# Directions for this task
An exact, complete printout of the listing is wanted, minus its images.

# Working data
----
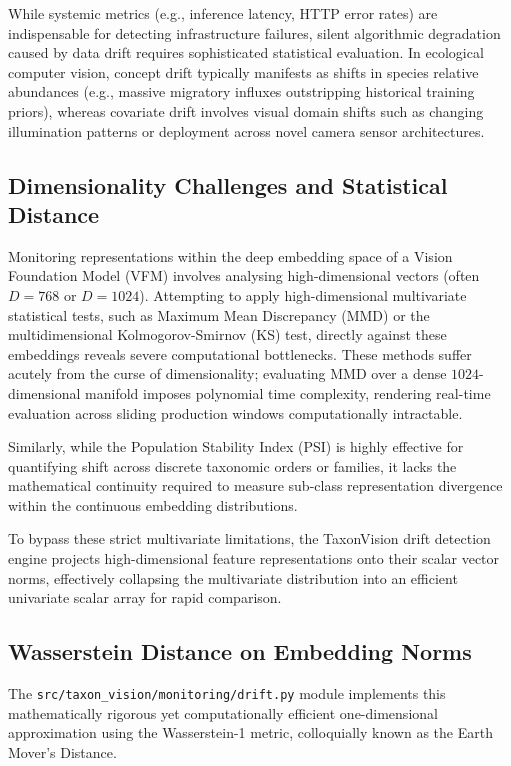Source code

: While systemic metrics (e.g., inference latency, HTTP error rates) are indispensable for detecting infrastructure failures, silent algorithmic degradation caused by data drift requires sophisticated statistical evaluation. In ecological computer vision, concept drift typically manifests as shifts in species relative abundances (e.g., massive migratory influxes outstripping historical training priors), whereas covariate drift involves visual domain shifts such as changing illumination patterns or deployment across novel camera sensor architectures.

\subsection{Dimensionality Challenges and Statistical Distance}

Monitoring representations within the deep embedding space of a Vision Foundation Model (VFM) involves analysing high-dimensional vectors (often $D=768$ or $D=1024$). Attempting to apply high-dimensional multivariate statistical tests, such as Maximum Mean Discrepancy (MMD) or the multidimensional Kolmogorov-Smirnov (KS) test, directly against these embeddings reveals severe computational bottlenecks. These methods suffer acutely from the curse of dimensionality; evaluating MMD over a dense $1024$-dimensional manifold imposes polynomial time complexity, rendering real-time evaluation across sliding production windows computationally intractable.

Similarly, while the Population Stability Index (PSI) is highly effective for quantifying shift across discrete taxonomic orders or families, it lacks the mathematical continuity required to measure sub-class representation divergence within the continuous embedding distributions.

To bypass these strict multivariate limitations, the TaxonVision drift detection engine projects high-dimensional feature representations onto their scalar vector norms, effectively collapsing the multivariate distribution into an efficient univariate scalar array for rapid comparison.

\subsection{Wasserstein Distance on Embedding Norms}

The \texttt{src/taxon\_vision/monitoring/drift.py} module implements this mathematically rigorous yet computationally efficient one-dimensional approximation using the Wasserstein-1 metric, colloquially known as the Earth Mover's Distance.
----
# Answer to this problem
Source code

: While systemic metrics (e.g., inference latency, HTTP error rates) are indispensable for detecting infrastructure failures, silent algorithmic degradation caused by data drift requires sophisticated statistical evaluation. In ecological computer vision, concept drift typically manifests as shifts in species relative abundances (e.g., massive migratory influxes outstripping historical training priors), whereas covariate drift involves visual domain shifts such as changing illumination patterns or deployment across novel camera sensor architectures.

\subsection{Dimensionality Challenges and Statistical Distance}

Monitoring representations within the deep embedding space of a Vision Foundation Model (VFM) involves analysing high-dimensional vectors (often $D=768$ or $D=1024$). Attempting to apply high-dimensional multivariate statistical tests, such as Maximum Mean Discrepancy (MMD) or the multidimensional Kolmogorov-Smirnov (KS) test, directly against these embeddings reveals severe computational bottlenecks. These methods suffer acutely from the curse of dimensionality; evaluating MMD over a dense $1024$-dimensional manifold imposes polynomial time complexity, rendering real-time evaluation across sliding production windows computationally intractable.

Similarly, while the Population Stability Index (PSI) is highly effective for quantifying shift across discrete taxonomic orders or families, it lacks the mathematical continuity required to measure sub-class representation divergence within the continuous embedding distributions.

To bypass these strict multivariate limitations, the TaxonVision drift detection engine projects high-dimensional feature representations onto their scalar vector norms, effectively collapsing the multivariate distribution into an efficient univariate scalar array for rapid comparison.

\subsection{Wasserstein Distance on Embedding Norms}

The \texttt{src/taxon\_vision/monitoring/drift.py} module implements this mathematically rigorous yet computationally efficient one-dimensional approximation using the Wasserstein-1 metric, colloquially known as the Earth Mover's Distance.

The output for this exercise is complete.